For the first time since 1924 a filly won the Preakness Stakes yesterday. Three year old Rachel Alexandra defeated Kentucky Derby winner Mine That Bird.
The 134th Preakness Stakes at Pimlico in Baltimore also saw a big drop in attendance. This year Pimlico started a ban on fans bringing their own beer and other beverages into the field.
Sparse crowd sees ‘Rachel’ become first filly to win in 85 years
By Ken Murray
Rachel Alexandra stumbled at the start and struggled down the stretch, but the heralded filly was still good enough to beat surging Mine That Bird to the wire in the 134th Preakness Stakes on Saturday at Pimlico Race Course.

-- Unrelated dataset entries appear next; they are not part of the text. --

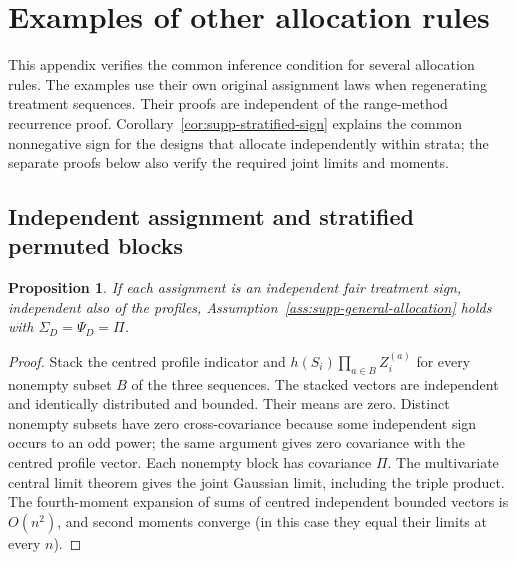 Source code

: \documentclass[12pt,a4paper]{article}
\newtheorem{proposition}{Proposition}
\theoremstyle{definition}
\theoremstyle{remark}\newtheorem{remark}{Remark}
\numberwithin{equation}{section}
\begin{document}
\section{Examples of other allocation rules}\label{sec:supp-other-designs}
This appendix verifies the common inference condition for several allocation rules. The examples use their own original assignment laws when regenerating treatment sequences. Their proofs are independent of the range-method recurrence proof. Corollary~\ref{cor:supp-stratified-sign} explains the common nonnegative sign for the designs that allocate independently within strata; the separate proofs below also verify the required joint limits and moments.

\subsection{Independent assignment and stratified permuted blocks}\label{sec:supp-independent}\label{sec:supp-block-extension}
\begin{proposition}\label{prop:supp-independent}
If each assignment is an independent fair treatment sign, independent also of the profiles, Assumption~\ref{ass:supp-general-allocation} holds with $\Sigma_D=\Psi_D=\Pi$.
\end{proposition}
\begin{proof}
Stack the centred profile indicator and $h(S_i)\prod_{a\in B}Z_i^{(a)}$ for every nonempty subset $B$ of the three sequences. The stacked vectors are independent and identically distributed and bounded. Their means are zero. Distinct nonempty subsets have zero cross-covariance because some independent sign occurs to an odd power; the same argument gives zero covariance with the centred profile vector. Each nonempty block has covariance $\Pi$. The multivariate central limit theorem gives the joint Gaussian limit, including the triple product. The fourth-moment expansion of sums of centred independent bounded vectors is $O(n^2)$, and second moments converge (in this case they equal their limits at every $n$).
\end{proof}
\end{document}
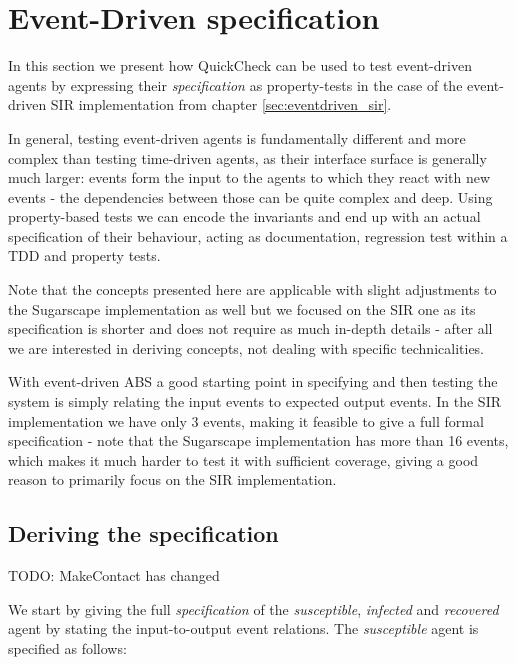 \section{Event-Driven specification}
In this section we present how QuickCheck can be used to test event-driven agents by expressing their \textit{specification} as property-tests in the case of the event-driven SIR implementation from chapter \ref{sec:eventdriven_sir}.

In general, testing event-driven agents is fundamentally different and more complex than testing time-driven agents, as their interface surface is generally much larger: events form the input to the agents to which they react with new events - the dependencies between those can be quite complex and deep. Using property-based tests we can encode the invariants and end up with an actual specification of their behaviour, acting as documentation, regression test within a TDD and property tests.

Note that the concepts presented here are applicable with slight adjustments to the Sugarscape implementation as well but we focused on the SIR one as its specification is shorter and does not require as much in-depth details - after all we are interested in deriving concepts, not dealing with specific technicalities.

With event-driven ABS a good starting point in specifying and then testing the system is simply relating the input events to expected output events. In the SIR implementation we have only 3 events, making it feasible to give a full formal specification - note that the Sugarscape implementation has more than 16 events, which makes it much harder to test it with sufficient coverage, giving a good reason to primarily focus on the SIR implementation. 

\subsection{Deriving the specification}
TODO: MakeContact has changed

We start by giving the full \textit{specification} of the \textit{susceptible}, \textit{infected} and \textit{recovered} agent by stating the input-to-output event relations. The \textit{susceptible} agent is specified as follows:


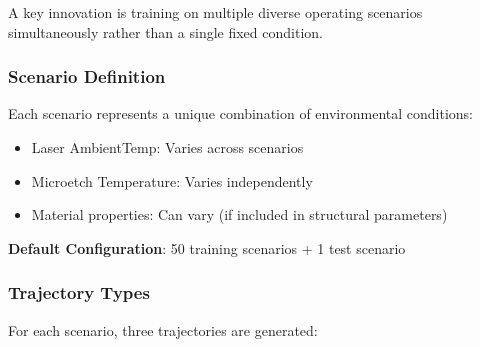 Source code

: \documentclass[11pt,a4paper]{article}
\begin{document}
A key innovation is training on multiple diverse operating scenarios simultaneously rather than a single fixed condition.

\subsubsection{Scenario Definition}

Each scenario represents a unique combination of environmental conditions:
\begin{itemize}
    \item Laser AmbientTemp: Varies across scenarios
    \item Microetch Temperature: Varies independently
    \item Material properties: Can vary (if included in structural parameters)
\end{itemize}

\textbf{Default Configuration}: 50 training scenarios + 1 test scenario

\subsubsection{Trajectory Types}

For each scenario, three trajectories are generated:
\end{document}
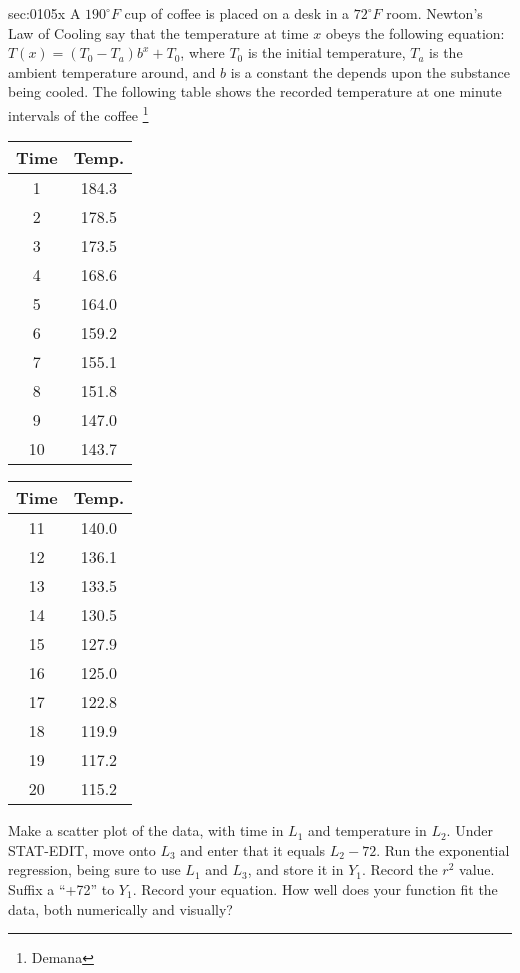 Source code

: \begin{multicols*}{2}
\begin{exercises}{sec:0105x}
\prob[0105newton] A $190^\circ F$ cup of coffee is placed on a desk in a $72^\circ F$ room.
Newton's Law of Cooling say that the temperature at time $x$ obeys the
following equation: $T(x) = (T_0-T_a)b^x+T_0$, where $T_0$ is the
initial temperature, $T_a$ is the ambient temperature around, and $b$ is 
a constant the depends upon the substance being cooled.  The following
table shows the recorded temperature at one minute intervals of the coffee
\footnote{Demana}
\begin{tabular}{c|c}
	\textbf{Time} & \textbf{Temp.} \\ \hline
	1 & 184.3 \\
	2 & 178.5 \\
	3 & 173.5 \\
	4 & 168.6 \\
	5 & 164.0 \\
	6 & 159.2 \\
	7 & 155.1 \\
	8 & 151.8\\
	9 & 147.0\\
	10 & 143.7\\
\end{tabular}
\begin{tabular}{c|c}
	\textbf{Time} & \textbf{Temp.} \\ \hline
	11 & 140.0\\
	12 & 136.1 \\
	13 & 133.5 \\
	14 & 130.5\\
	15 & 127.9 \\
	16 & 125.0\\
	17 & 122.8\\
	18 & 119.9\\
	19 & 117.2\\
	20 & 115.2\\
\end{tabular}


\subprob Make a scatter plot of the data, with time in $L_1$ and temperature
in $L_2$.
\subprob Under STAT-EDIT, move onto $L_3$ and enter that it equals $L_2-72$.  Run the exponential regression, being sure to use $L_1$ and $L_3$, and store it in $Y_1$.  Record the $r^2$ value.
\subprob Suffix a ``+72'' to $Y_1$.  Record your equation.  
\subprob How well does your function fit the data, both numerically and visually?

   
\end{exercises}
\end{multicols*}

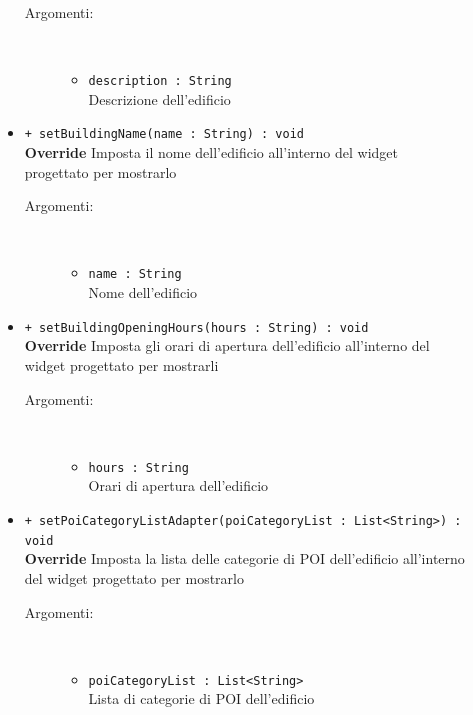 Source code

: \documentclass[../DefinizioneDiProdotto.tex]{subfiles}
\begin{document}
\begin{description}
\begin{itemize}
		\begin{description}
			\item[Argomenti:] \
			\begin{itemize}
				\item \texttt{description : String}\\
				Descrizione dell'edificio\end{itemize}
		\end{description}
		\item \texttt{+ setBuildingName(name : String) : void}\\
		\textbf{Override} Imposta il nome dell'edificio all'interno del widget progettato per mostrarlo
		\begin{description}
			\item[Argomenti:] \
			\begin{itemize}
				\item \texttt{name : String}\\
				Nome dell'edificio\end{itemize}
		\end{description}
		\item \texttt{+ setBuildingOpeningHours(hours : String) : void}\\
		\textbf{Override} Imposta gli orari di apertura dell'edificio all'interno del widget progettato per mostrarli
		\begin{description}
			\item[Argomenti:] \
			\begin{itemize}
				\item \texttt{hours : String}\\
				Orari di apertura dell'edificio\end{itemize}
		\end{description}
		\item \texttt{+ setPoiCategoryListAdapter(poiCategoryList : List<String>) : void}\\
		\textbf{Override} Imposta la lista delle categorie di POI dell'edificio all'interno del widget progettato per mostrarlo
		\begin{description}
			\item[Argomenti:] \
			\begin{itemize}
				\item \texttt{poiCategoryList : List<String>}\\
				Lista di categorie di POI dell'edificio\end{itemize}
		\end{description}
	\end{itemize}
\end{description}
\end{document}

The stirring, one-length victory proved to be vindication for all concerned – for owner Jess Jackson, who opted to send the 3-year-old filly against the boys; for Calvin Borel, who became the first jockey to abandon a Kentucky Derby winner for another Preakness horse; and for Mine That Bird, the smallish gelding with the giant finishing kick.
It was a historic race, the first Preakness victory by a filly since 1924 when Nellie Morse won, and the first time since 1906 that a filly (Whimsical) won here as a favorite. On top of that, Borel was the first rider to win the Derby and Preakness on different horses.
Unfortunately, an announced crowd of only 77,850, watched at Pimlico, a drop-off of nearly 35,000 fans from a year ago. The overall handle of $86,684,470 was the fifth highest ever for the Preakness – the second jewel of horse racing’s Triple Crown.
Yesterday’s Washington Post has an article about the Preakness Stakes facing an uncertain future in Baltimore. Back in March Magna Entertainment Corp., the conglomerate that owns the Preakness filed for bankruptcy.